Chapter 10, Problem 22P

Solve Prob. 10–21 by iterating with an initial value of C = 10. If you have already solved Prob. 10–21, compare the steps and the results.

To determine

The design parameters for the spring over a rod.

Answer to Problem 22P

The design parameters for the spring over a rod are:

• The wire diameter for the spring is $\text{0}\text{.085}\text{in}$.
• The free length for the spring is $3.410\text{in}$.
• The total number of the coils for the spring is $13.06$.

Explanation of Solution

Write the expression for the inner diameter of the spring.

$D_i=D-d$ . (I)

Here, the inner diameter of the spring is $D_i$.

Write the expression for the mean coil diameter.

$C=\frac{D}{d}$ (II)

Here, the mean coil diameter is $D$.

Write the expression for the Bergstrasser factor to compensate the curvature effect.

$K_B=\frac{4C+2}{4C-3}$ (III)

Here, the Bergstrasser factor is $K_B$.

Write the expression for ultimate tensile strength.

$S_{ut}=\frac{A}{d^m}$ (IV)

Here, the intercept constant is $A$, and the slope constant is $m$, and the wire diameter is $d$.

Write the expression for the maximum allowable stresses for helical springs.

$S_{sy}=0.45S_{ut}$ . (V)

Here, the allowable yield stress for helical springs $S_{sy}$.

Write the expression for the number of the active coils.

$N_a=\frac{G{d}^4}{8k{D}^3}$ (VI)

Here, the number of the active coils is $N_a$ and the spring rate is $k$.

Write the expression for the total number of the coils.

$N_t=N_a+2$ (VII)

Here, the total number of the coils is $N_t$.

Write the expression for the deflection under the steady load.

$y_s=\left(1+\xi \right)y_{\max }$ (VIII)

Here, the fractional overrun to closure is $\xi$ and the deflection under the steady load is $y_s$.

Write the expression for the solid length of the spring.

$L_s=d{N}_t$ (IX)

Here, the solid length of the spring is $L_s$.

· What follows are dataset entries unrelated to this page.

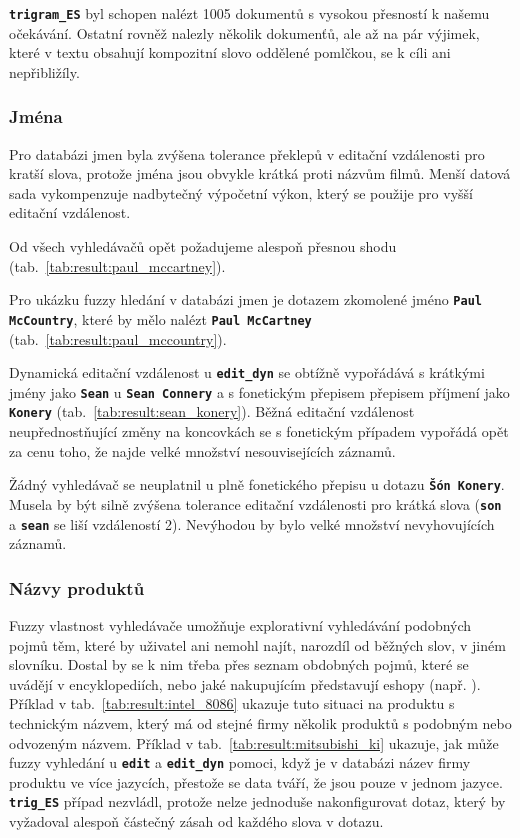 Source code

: \documentclass[11pt,letterpaper,oneside,openright]{book}
\newcommand{\bftt}[1]{\texttt{\textbf{#1}}}
\begin{document}
\bftt{trigram\_ES} byl schopen nalézt 1005 dokumentů s vysokou přesností k
našemu očekávání. Ostatní rovněž nalezly několik dokumenťů, ale až na pár
výjimek, které v textu obsahují kompozitní slovo oddělené pomlčkou, se k cíli
ani nepřibližíly.

\subsubsection{Jména}
Pro databázi jmen byla zvýšena tolerance překlepů v editační vzdálenosti pro
kratší slova, protože jména jsou obvykle krátká proti názvům filmů. Menší
datová sada vykompenzuje nadbytečný výpočetní výkon, který se použije pro vyšší
editační vzdálenost.

\mbox{}\mbox{}

Od všech vyhledávačů opět požadujeme alespoň přesnou shodu
(tab.~\ref{tab:result:paul_mccartney}).

\mbox{}\mbox{}

Pro ukázku fuzzy hledání v databázi jmen je dotazem zkomolené jméno
\bftt{Paul McCountry}, které by mělo nalézt \bftt{Paul McCartney}
(tab.~\ref{tab:result:paul_mccountry}).

\mbox{}\mbox{}

Dynamická editační vzdálenost u \bftt{edit\_dyn} se obtížně vypořádává s
krátkými jmény jako \bftt{Sean} u \bftt{Sean Connery} a s fonetickým přepisem
přepisem příjmení jako \bftt{Konery} (tab.~\ref{tab:result:sean_konery}). Běžná
editační vzdálenost neupřednostňující změny na koncovkách se s fonetickým
případem vypořádá opět za cenu toho, že najde velké množství nesouvisejících
záznamů.

Žádný vyhledávač se neuplatnil u plně fonetického přepisu u dotazu \bftt{Šón
Konery}. Musela by být silně zvýšena tolerance editační vzdálenosti pro krátká
slova (\bftt{son} a \bftt{sean} se liší vzdáleností 2). Nevýhodou by bylo velké
množství nevyhovujících záznamů.

\subsubsection{Názvy produktů}

\mbox{}\mbox{}

Fuzzy vlastnost vyhledávače umožňuje explorativní vyhledávání podobných pojmů
těm, které by uživatel ani nemohl najít, narozdíl od běžných slov, v jiném
slovníku. Dostal by se k nim třeba přes seznam obdobných pojmů, které se
uvádějí v encyklopediích, nebo jaké nakupujícím představují eshopy (např.
). Příklad v tab.~\ref{tab:result:intel_8086}
ukazuje tuto situaci na produktu s technickým názvem, který má od stejné firmy
několik produktů s podobným nebo odvozeným názvem. Příklad v
tab.~\ref{tab:result:mitsubishi_ki} ukazuje, jak může fuzzy vyhledání u
\bftt{edit} a \bftt{edit\_dyn} pomoci, když je v databázi název firmy produktu
ve více jazycích, přestože se data tváří, že jsou pouze v jednom jazyce.
\bftt{trig\_ES} případ nezvládl, protože nelze jednoduše nakonfigurovat dotaz,
který by vyžadoval alespoň částečný zásah od každého slova v dotazu.
\end{document}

Write the expression for the free length of the spring.

$L_o=y_{\max }+y_s$ (X)

Here, the free length of the spring is $L_o$.

Write the expression for the critical free length of the spring.

${\left(L_o\right)}_{cr}=2.63\frac{D}{\alpha }$ (XI)

Here, the critical free length of the spring is ${\left(L_o\right)}_{cr}$.

Write the expression for the alternating shear stress component.

${\tau }_a=K_B\left(\frac{8F_{s}D}{\pi d^3}\right)$ (XII)

Here, the alternating shear stress component is ${\tau }_a$.

Write the expression for the shear force of the spring.

${\tau }_s=1.15\left(\frac{F_{\max }}{F_a}\right){\tau }_a$ (XIII)

Here, the shear force of the spring is ${\tau }_s$.

Write the expression for the factor of the safety.

$n_s=\frac{S_{sy}}{{\tau }_s}$ (XIV)

Here, the factor of the safety is $n_s$.

Write the expression for the relative cost material.

$\text{fom}=\frac{-\left(\text{relativematerialcost}\right){\pi }^2{d}^2{N}_{t}D}{4}$ (XV)

Write the expression for the spring rate.

$k=\frac{F_{\max }}{y}$ (XVI)

Here, the deflection in the spring is $y$, the maximum force on the spring is $F_{\max }$ and the spring rate is $k$.

Write the expression for the spring load.

$F_s=F_{\max }\left(1+\xi \right)$ (XVII)

Here, the force on the solid spring is $F_s$ and the robust linearity is $\xi$.

Write the expression for the wire diameter.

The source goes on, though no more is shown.